Drizzle defines your schema in TypeScript, builds SQL-like queries with full type safety, and ships a smaller bundle than Prisma. Here is how it works.

9 min read

// Developer Tools

PostgreSQL Guide for Developers: Why Postgres Wins in 2026

SQL is the most important data science tool you are probably underusing. Most data scientists learn pandas first and treat SQL as a secondary skill. This is backwards. The vast majority of data in real organizations lives in databases. SQL is the language those databases speak, and the compute power of a modern data warehouse is enormous. Learning to use SQL effectively means pushing expensive transformations down to the database instead of pulling gigabytes of raw data into Python.

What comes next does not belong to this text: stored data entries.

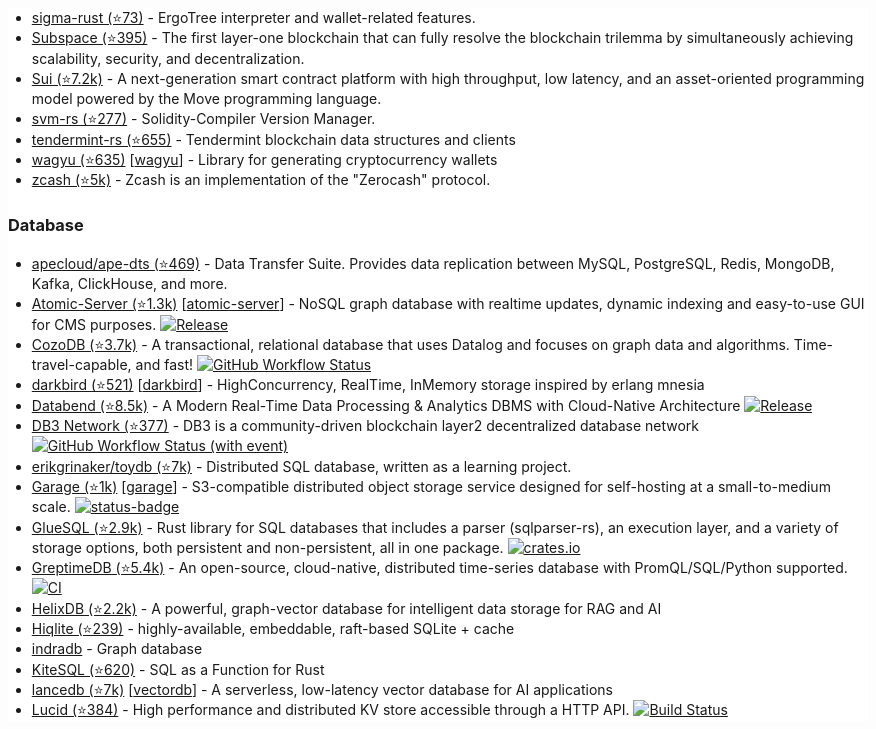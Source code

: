 *   [sigma-rust (⭐73)](https://github.com/ergoplatform/sigma-rust) - ErgoTree interpreter and wallet-related features.
*   [Subspace (⭐395)](https://github.com/autonomys/subspace) - The first layer-one blockchain that can fully resolve the blockchain trilemma by simultaneously achieving scalability, security, and decentralization.
*   [Sui (⭐7.2k)](https://github.com/MystenLabs/sui) - A next-generation smart contract platform with high throughput, low latency, and an asset-oriented programming model powered by the Move programming language.
*   [svm-rs (⭐277)](https://github.com/alloy-rs/svm-rs) - Solidity-Compiler Version Manager.
*   [tendermint-rs (⭐655)](https://github.com/cometbft/tendermint-rs) - Tendermint blockchain data structures and clients
*   [wagyu (⭐635)](https://github.com/howardwu/wagyu) \[[wagyu](https://crates.io/crates/wagyu)] - Library for generating cryptocurrency wallets
*   [zcash (⭐5k)](https://github.com/zcash/zcash) - Zcash is an implementation of the "Zerocash" protocol.

### Database

*   [apecloud/ape-dts (⭐469)](https://github.com/apecloud/ape-dts) - Data Transfer Suite. Provides data replication between MySQL, PostgreSQL, Redis, MongoDB, Kafka, ClickHouse, and more.
*   [Atomic-Server (⭐1.3k)](https://github.com/atomicdata-dev/atomic-server/) \[[atomic-server](https://crates.io/crates/atomic_server)] - NoSQL graph database with realtime updates, dynamic indexing and easy-to-use GUI for CMS purposes. [![Release](https://github.com/atomicdata-dev/atomic-server/actions/workflows/release_please.yml/badge.svg)](https://github.com/atomicdata-dev/atomic-server/actions)
*   [CozoDB (⭐3.7k)](https://github.com/cozodb/cozo) - A transactional, relational database that uses Datalog and focuses on graph data and algorithms. Time-travel-capable, and fast! [![GitHub Workflow Status](https://img.shields.io/github/actions/workflow/status/cozodb/cozo/build.yml?branch=main)](https://github.com/cozodb/cozo/actions/workflows/build.yml)
*   [darkbird (⭐521)](https://github.com/Rustixir/darkbird) \[[darkbird](https://crates.io/crates/darkbird)] - HighConcurrency, RealTime, InMemory storage inspired by erlang mnesia
*   [Databend (⭐8.5k)](https://github.com/databendlabs/databend) - A Modern Real-Time Data Processing & Analytics DBMS with Cloud-Native Architecture [![Release](https://github.com/databendlabs/databend/actions/workflows/release.yml/badge.svg)](https://github.com/databendlabs/databend/actions)
*   [DB3 Network (⭐377)](https://github.com/dbpunk-labs/db3) - DB3 is a community-driven blockchain layer2 decentralized database network [![GitHub Workflow Status (with event)](https://github.com/dbpunk-labs/db3/actions/workflows/ci.yml/badge.svg)](https://github.com/dbpunk-labs/db3/actions/workflows/ci.yml)
*   [erikgrinaker/toydb (⭐7k)](https://github.com/erikgrinaker/toydb) - Distributed SQL database, written as a learning project.
*   [Garage (⭐1k)](https://github.com/deuxfleurs-org/garage) \[[garage](https://crates.io/crates/garage)] - S3-compatible distributed object storage service designed for self-hosting at a small-to-medium scale. [![status-badge](https://woodpecker.deuxfleurs.fr/api/badges/1/status.svg)](https://woodpecker.deuxfleurs.fr/repos/1)
*   [GlueSQL (⭐2.9k)](https://github.com/gluesql/gluesql) - Rust library for SQL databases that includes a parser (sqlparser-rs), an execution layer, and a variety of storage options, both persistent and non-persistent, all in one package. [![crates.io](https://img.shields.io/crates/v/gluesql.svg)](https://crates.io/crates/gluesql)
*   [GreptimeDB (⭐5.4k)](https://github.com/grepTimeTeam/greptimedb/) - An open-source, cloud-native, distributed time-series database with PromQL/SQL/Python supported.[![CI](https://github.com/greptimeTeam/greptimedb/actions/workflows/develop.yml/badge.svg)](https://github.com/greptimeTeam/greptimedb/actions/workflows/develop.yml)
*   [HelixDB (⭐2.2k)](https://github.com/HelixDB/helix-db) - A powerful, graph-vector database for intelligent data storage for RAG and AI
*   [Hiqlite (⭐239)](https://github.com/sebadob/hiqlite) - highly-available, embeddable, raft-based SQLite + cache
*   [indradb](https://crates.io/crates/indradb) - Graph database
*   [KiteSQL (⭐620)](https://github.com/KipData/KiteSQL) - SQL as a Function for Rust
*   [lancedb (⭐7k)](https://github.com/lancedb/lancedb) \[[vectordb](https://crates.io/crates/vectordb)] - A serverless, low-latency vector database for AI applications
*   [Lucid (⭐384)](https://github.com/lucid-kv/lucid) - High performance and distributed KV store accessible through a HTTP API. [![Build Status](https://github.com/lucid-kv/lucid/workflows/Lucid/badge.svg?branch=master)](https://github.com/lucid-kv/lucid/actions?workflow=Lucid)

This guide focuses on the SQL features that matter most for data science: window functions, CTEs, aggregations, and query optimization.

Window Functions: The Feature That Changes Everything

Window functions perform calculations across a set of rows that are related to the current row, without collapsing those rows into a single output row. They eliminate enormous amounts of pandas code.

ROW_NUMBER, RANK, DENSE_RANK

-- Rank employees by salary within each department
SELECT
    employee_id,
    department,
    salary,
    ROW_NUMBER() OVER (PARTITION BY department ORDER BY salary DESC) AS row_num,
    RANK() OVER (PARTITION BY department ORDER BY salary DESC) AS rank,
    DENSE_RANK() OVER (PARTITION BY department ORDER BY salary DESC) AS dense_rank
FROM employees;

Difference: if two employees have the same salary, RANK skips the next number (1, 2, 2, 4), DENSE_RANK does not (1, 2, 2, 3), and ROW_NUMBER assigns arbitrary unique numbers.

Use ROW_NUMBER to get the top-N rows per group (a classic pattern):

-- Top 3 earners per department
SELECT * FROM (
    SELECT *,
        ROW_NUMBER() OVER (PARTITION BY department ORDER BY salary DESC) AS rn
    FROM employees
) ranked
WHERE rn <= 3;

LAG and LEAD: Comparing to Adjacent Rows

-- Month-over-month revenue change
SELECT
    month,
    revenue,
    LAG(revenue, 1) OVER (ORDER BY month) AS prev_month_revenue,
    revenue - LAG(revenue, 1) OVER (ORDER BY month) AS revenue_change,
    ROUND(100.0 * (revenue - LAG(revenue, 1) OVER (ORDER BY month))
          / LAG(revenue, 1) OVER (ORDER BY month), 2) AS pct_change
FROM monthly_revenue;

LAG(column, n) returns the value from n rows before. LEAD(column, n) returns the value from n rows after. Essential for time series analysis.

Running Totals and Moving Averages

-- Running total of revenue
SELECT
    date,
    daily_revenue,
    SUM(daily_revenue) OVER (ORDER BY date) AS cumulative_revenue,
    AVG(daily_revenue) OVER (ORDER BY date ROWS BETWEEN 6 PRECEDING AND CURRENT ROW) AS rolling_7day_avg
FROM daily_sales;

The ROWS BETWEEN clause controls which rows are included in the window. ROWS BETWEEN 6 PRECEDING AND CURRENT ROW gives you the last 7 days (current + 6 previous).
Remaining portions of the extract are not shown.